■ **Try it**
Determine the number of lines in the data that contain "listen". Answer with that number only.

■ **Given records**
^^^^^^^^
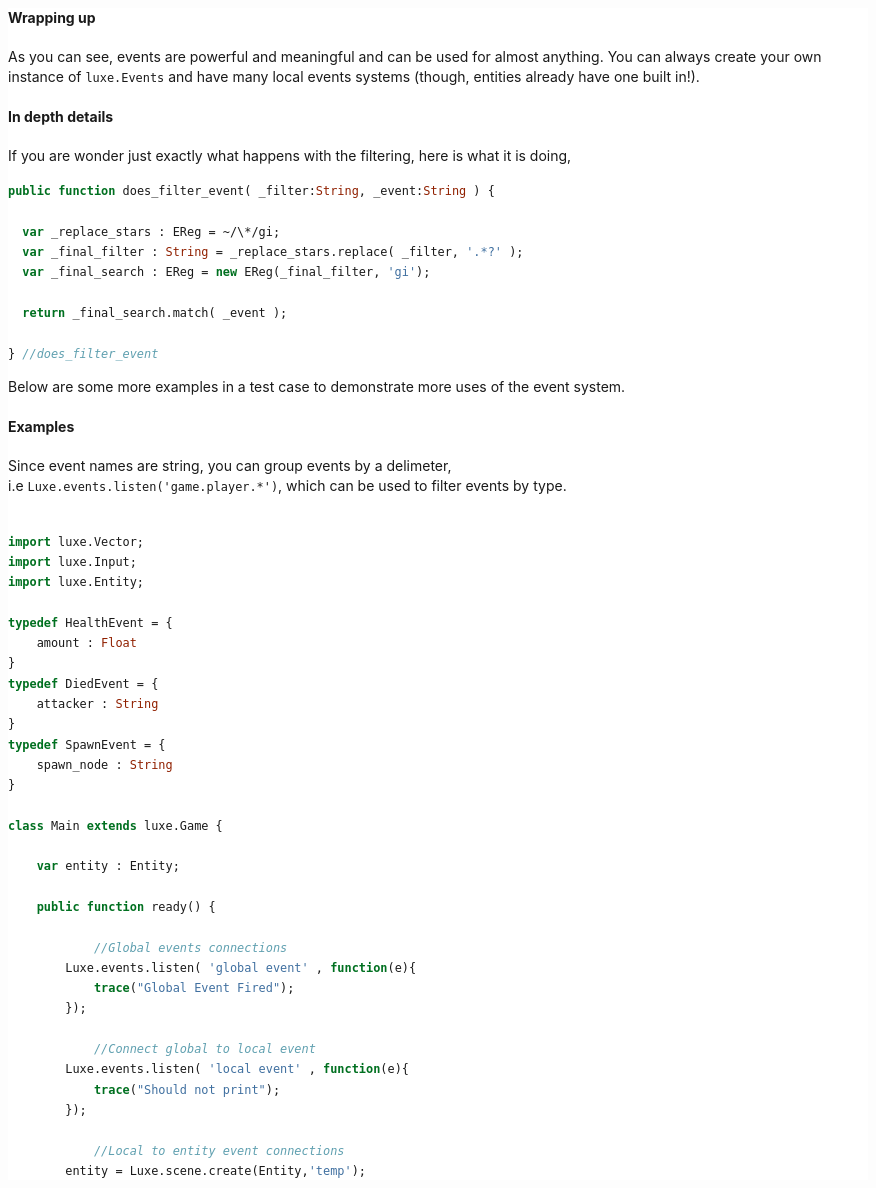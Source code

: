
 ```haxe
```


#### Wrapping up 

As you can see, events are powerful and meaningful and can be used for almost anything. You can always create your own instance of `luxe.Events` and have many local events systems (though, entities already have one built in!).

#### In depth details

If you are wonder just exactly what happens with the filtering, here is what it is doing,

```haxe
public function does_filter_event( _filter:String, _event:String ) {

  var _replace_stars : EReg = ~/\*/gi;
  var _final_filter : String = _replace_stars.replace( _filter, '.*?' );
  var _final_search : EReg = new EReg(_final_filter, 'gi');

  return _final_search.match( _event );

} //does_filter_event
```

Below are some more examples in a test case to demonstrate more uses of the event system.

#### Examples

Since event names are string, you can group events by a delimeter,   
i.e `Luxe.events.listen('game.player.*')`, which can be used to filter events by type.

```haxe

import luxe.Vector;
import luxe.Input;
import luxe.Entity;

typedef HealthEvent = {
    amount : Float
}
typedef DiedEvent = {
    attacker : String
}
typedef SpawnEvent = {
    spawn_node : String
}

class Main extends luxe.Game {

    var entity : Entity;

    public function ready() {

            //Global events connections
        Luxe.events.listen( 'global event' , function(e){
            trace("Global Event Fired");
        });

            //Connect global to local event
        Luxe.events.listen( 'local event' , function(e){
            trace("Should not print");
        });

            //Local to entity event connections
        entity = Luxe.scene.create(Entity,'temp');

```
^^^^^^^^
■ **Worked solution**
3